#### Task details
Supply the number of lines in the data below that hold "dissimilarity", and let that number be the whole answer.

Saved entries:
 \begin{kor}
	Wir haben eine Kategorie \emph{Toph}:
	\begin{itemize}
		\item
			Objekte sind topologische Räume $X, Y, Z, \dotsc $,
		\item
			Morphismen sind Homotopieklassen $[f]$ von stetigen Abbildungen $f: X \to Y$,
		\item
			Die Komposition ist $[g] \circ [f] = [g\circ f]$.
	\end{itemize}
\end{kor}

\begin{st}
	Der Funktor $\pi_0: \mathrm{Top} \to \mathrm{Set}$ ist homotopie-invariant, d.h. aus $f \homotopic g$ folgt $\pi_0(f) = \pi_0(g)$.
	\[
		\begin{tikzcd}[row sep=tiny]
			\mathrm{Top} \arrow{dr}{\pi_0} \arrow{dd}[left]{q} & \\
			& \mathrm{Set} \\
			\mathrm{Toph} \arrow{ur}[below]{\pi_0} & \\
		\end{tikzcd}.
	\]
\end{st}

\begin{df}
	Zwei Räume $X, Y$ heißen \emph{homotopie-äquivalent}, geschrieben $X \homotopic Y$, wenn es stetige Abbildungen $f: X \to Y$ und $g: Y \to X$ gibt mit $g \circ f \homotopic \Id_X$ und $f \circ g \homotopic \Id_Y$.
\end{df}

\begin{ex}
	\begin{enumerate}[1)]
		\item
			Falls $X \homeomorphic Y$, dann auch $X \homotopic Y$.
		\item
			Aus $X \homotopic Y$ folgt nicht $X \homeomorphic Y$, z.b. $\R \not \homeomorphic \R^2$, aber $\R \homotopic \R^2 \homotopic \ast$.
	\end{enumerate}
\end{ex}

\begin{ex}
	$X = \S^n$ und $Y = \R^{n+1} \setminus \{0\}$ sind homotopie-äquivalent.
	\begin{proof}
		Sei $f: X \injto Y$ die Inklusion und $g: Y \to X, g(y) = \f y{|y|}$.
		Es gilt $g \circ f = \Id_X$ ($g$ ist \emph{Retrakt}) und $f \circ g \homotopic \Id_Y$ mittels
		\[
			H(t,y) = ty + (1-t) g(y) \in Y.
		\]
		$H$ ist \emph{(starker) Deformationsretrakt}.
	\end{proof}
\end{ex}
* * *
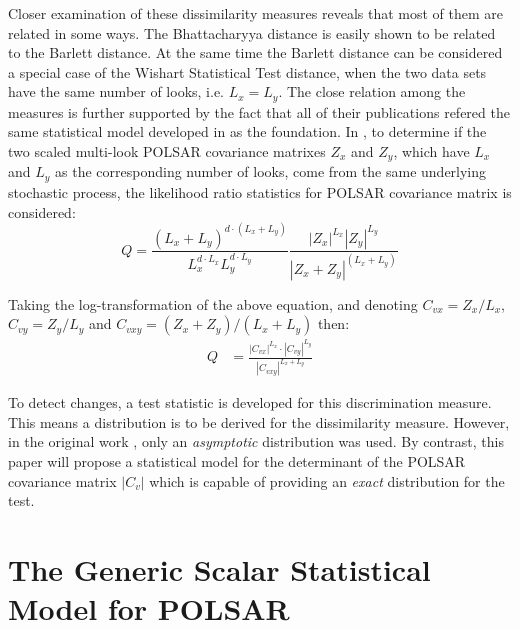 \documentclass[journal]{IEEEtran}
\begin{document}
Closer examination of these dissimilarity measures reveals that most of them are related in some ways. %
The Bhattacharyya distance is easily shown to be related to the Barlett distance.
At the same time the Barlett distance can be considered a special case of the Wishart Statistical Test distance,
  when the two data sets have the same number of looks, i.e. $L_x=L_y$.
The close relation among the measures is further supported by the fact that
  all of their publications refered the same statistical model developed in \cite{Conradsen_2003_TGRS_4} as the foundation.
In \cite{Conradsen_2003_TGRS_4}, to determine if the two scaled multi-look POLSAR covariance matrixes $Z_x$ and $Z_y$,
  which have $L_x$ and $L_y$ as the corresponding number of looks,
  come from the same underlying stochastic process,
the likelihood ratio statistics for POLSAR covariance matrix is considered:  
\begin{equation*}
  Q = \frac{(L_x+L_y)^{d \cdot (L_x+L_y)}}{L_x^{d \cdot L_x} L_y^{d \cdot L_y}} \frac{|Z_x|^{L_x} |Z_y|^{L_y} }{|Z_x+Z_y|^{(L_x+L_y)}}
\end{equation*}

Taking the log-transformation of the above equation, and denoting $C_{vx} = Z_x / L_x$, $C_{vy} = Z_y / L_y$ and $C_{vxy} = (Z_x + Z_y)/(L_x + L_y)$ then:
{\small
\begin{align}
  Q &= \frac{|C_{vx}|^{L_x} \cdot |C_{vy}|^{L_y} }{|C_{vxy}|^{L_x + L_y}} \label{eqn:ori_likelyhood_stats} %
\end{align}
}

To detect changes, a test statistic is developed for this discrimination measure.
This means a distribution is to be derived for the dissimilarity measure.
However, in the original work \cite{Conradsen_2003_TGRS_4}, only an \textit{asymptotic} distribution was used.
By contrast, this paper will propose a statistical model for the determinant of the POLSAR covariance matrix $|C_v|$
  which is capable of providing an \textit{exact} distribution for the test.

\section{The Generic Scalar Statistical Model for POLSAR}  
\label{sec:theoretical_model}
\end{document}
---
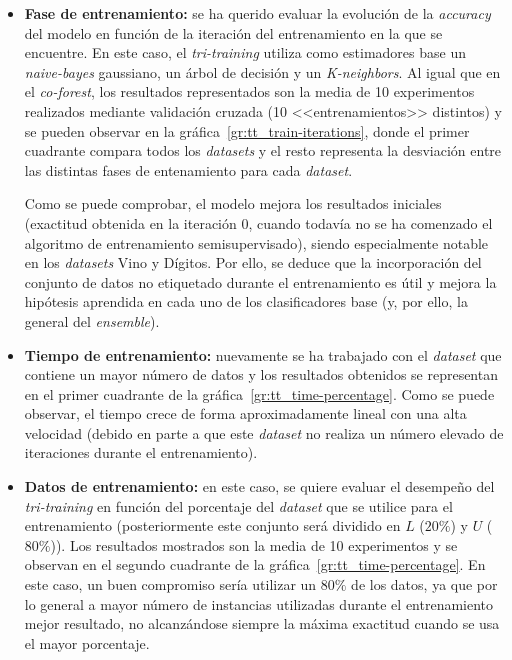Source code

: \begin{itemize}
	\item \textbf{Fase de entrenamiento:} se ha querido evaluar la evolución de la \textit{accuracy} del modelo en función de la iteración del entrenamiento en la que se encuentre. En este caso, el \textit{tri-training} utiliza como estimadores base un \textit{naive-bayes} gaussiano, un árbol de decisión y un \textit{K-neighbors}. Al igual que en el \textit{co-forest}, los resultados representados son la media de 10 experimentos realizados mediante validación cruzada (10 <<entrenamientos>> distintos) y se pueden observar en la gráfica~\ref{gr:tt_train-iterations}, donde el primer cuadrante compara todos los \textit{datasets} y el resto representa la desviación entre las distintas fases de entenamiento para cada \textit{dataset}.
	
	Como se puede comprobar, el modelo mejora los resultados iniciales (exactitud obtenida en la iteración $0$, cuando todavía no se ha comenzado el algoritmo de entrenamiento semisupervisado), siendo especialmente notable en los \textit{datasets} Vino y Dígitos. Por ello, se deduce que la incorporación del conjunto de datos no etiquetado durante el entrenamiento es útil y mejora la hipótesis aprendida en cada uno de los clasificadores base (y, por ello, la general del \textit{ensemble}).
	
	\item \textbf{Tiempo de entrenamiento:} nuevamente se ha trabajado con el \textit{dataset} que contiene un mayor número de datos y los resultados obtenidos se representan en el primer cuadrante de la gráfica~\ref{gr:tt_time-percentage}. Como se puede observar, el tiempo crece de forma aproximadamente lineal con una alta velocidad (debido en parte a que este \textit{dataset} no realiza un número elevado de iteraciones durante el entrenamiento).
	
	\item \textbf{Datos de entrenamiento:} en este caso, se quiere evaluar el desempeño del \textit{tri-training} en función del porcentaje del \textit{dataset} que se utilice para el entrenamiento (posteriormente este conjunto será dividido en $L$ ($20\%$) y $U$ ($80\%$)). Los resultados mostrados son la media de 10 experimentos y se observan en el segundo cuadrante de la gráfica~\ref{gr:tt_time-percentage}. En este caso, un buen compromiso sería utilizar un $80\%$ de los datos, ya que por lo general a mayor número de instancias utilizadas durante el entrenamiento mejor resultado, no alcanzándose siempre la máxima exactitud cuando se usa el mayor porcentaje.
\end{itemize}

#### Output of the task
2